> [Items from a data source]:
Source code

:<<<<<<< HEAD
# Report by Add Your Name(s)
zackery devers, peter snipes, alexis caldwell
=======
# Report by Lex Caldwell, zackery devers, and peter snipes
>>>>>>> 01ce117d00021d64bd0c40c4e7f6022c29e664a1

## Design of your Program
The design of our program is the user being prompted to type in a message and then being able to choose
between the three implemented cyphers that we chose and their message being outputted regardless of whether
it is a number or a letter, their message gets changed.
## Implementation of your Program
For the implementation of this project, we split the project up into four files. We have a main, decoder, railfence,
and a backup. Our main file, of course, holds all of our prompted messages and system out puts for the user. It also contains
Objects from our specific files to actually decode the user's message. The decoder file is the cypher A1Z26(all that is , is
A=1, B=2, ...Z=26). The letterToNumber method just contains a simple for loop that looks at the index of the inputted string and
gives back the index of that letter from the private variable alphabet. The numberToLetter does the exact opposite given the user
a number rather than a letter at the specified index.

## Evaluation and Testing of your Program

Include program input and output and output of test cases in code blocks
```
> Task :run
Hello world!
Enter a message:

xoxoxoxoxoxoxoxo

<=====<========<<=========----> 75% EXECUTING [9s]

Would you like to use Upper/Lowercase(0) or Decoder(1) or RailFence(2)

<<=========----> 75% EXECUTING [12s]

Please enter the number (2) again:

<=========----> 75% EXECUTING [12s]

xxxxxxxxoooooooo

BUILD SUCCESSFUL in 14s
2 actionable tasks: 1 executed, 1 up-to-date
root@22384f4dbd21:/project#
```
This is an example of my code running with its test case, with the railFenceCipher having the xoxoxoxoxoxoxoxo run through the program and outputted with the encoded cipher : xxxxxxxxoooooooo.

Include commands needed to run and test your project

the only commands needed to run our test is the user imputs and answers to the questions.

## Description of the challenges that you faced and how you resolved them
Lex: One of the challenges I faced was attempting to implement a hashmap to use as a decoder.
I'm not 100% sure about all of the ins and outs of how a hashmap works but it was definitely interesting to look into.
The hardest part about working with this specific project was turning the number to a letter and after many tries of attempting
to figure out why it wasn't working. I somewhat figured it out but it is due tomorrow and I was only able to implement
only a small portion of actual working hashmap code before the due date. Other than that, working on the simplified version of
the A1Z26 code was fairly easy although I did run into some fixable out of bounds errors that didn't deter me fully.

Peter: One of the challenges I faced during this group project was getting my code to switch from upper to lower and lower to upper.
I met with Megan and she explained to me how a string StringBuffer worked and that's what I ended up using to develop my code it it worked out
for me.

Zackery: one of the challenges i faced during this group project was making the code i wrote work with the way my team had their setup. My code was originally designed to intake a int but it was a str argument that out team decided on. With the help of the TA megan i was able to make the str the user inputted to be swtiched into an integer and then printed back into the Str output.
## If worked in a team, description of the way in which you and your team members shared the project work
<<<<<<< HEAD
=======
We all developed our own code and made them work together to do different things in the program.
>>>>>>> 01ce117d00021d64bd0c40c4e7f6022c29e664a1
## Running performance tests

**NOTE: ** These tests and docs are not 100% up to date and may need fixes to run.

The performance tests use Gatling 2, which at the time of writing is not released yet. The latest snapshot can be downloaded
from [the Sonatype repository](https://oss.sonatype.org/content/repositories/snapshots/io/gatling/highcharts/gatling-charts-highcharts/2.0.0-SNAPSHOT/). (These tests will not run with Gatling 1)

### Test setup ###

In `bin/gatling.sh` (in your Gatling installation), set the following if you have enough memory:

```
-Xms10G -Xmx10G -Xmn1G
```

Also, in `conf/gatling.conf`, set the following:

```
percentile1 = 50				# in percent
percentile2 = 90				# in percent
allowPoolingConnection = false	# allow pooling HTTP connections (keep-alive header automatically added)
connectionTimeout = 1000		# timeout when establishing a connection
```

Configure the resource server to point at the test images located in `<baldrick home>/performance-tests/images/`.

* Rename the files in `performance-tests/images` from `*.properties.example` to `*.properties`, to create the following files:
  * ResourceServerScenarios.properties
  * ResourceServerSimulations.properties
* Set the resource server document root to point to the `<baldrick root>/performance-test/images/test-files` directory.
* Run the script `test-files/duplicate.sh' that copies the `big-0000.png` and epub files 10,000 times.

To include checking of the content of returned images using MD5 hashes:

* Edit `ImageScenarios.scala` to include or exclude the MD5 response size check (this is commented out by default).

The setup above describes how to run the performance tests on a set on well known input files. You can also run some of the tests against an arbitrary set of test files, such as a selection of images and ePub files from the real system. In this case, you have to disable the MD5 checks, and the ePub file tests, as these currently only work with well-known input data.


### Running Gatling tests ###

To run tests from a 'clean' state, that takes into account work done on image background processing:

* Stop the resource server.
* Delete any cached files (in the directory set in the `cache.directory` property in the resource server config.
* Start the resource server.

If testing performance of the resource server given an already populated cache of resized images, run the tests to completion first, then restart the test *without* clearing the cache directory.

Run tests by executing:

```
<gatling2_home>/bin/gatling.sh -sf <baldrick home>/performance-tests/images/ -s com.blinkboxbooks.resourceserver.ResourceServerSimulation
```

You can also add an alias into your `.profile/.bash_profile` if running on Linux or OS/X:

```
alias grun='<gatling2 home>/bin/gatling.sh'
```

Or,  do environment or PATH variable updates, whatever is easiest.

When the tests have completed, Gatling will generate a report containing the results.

==

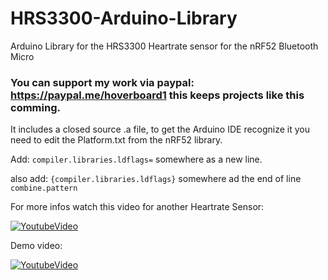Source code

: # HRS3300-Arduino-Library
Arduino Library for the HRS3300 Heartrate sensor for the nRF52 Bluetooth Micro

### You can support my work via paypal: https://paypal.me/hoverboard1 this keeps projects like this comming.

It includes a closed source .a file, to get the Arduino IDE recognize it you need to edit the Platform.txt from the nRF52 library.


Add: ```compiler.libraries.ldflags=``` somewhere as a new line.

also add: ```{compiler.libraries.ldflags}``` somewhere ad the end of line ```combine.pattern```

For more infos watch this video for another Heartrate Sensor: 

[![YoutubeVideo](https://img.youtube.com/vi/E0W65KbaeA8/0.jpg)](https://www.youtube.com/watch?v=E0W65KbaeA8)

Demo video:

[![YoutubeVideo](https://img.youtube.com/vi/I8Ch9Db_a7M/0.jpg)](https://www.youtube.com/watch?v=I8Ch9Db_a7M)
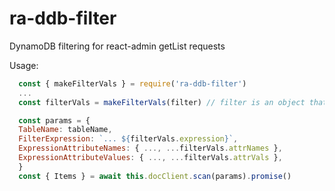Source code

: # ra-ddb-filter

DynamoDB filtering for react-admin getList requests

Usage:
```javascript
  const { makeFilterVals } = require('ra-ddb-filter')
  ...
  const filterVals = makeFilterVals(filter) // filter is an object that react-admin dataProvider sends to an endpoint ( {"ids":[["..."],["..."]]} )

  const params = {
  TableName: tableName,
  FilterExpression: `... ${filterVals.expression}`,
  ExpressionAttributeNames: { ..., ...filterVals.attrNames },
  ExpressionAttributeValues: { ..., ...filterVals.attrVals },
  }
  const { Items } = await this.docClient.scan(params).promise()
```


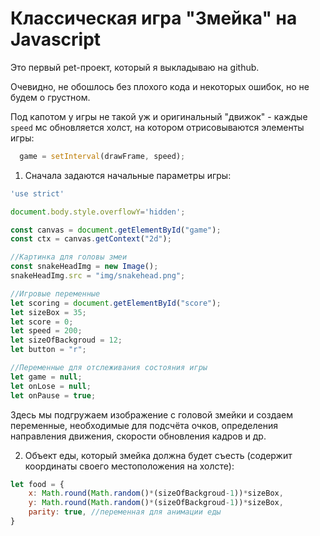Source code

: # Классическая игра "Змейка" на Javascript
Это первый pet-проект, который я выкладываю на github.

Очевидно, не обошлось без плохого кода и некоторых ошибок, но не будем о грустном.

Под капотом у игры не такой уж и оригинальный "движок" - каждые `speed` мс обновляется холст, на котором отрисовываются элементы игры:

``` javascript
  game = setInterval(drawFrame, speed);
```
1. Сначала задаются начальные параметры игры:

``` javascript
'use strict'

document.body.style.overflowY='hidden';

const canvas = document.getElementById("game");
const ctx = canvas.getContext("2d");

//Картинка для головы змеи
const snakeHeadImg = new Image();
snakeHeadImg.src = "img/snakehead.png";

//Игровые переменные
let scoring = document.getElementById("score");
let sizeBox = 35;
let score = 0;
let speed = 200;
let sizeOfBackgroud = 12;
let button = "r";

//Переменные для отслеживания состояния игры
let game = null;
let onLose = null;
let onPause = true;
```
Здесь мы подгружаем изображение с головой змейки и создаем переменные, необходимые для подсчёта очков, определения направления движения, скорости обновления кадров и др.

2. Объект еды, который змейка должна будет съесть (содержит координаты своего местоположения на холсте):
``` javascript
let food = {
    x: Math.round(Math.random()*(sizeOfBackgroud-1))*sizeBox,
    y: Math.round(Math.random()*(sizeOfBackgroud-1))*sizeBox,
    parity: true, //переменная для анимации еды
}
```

> [Assignment]: Every line above with the word "contains" is to be copied out.

> [Answer box]:
and a backup. Our main file, of course, holds all of our prompted messages and system out puts for the user. It also contains
A=1, B=2, ...Z=26). The letterToNumber method just contains a simple for loop that looks at the index of the inputted string and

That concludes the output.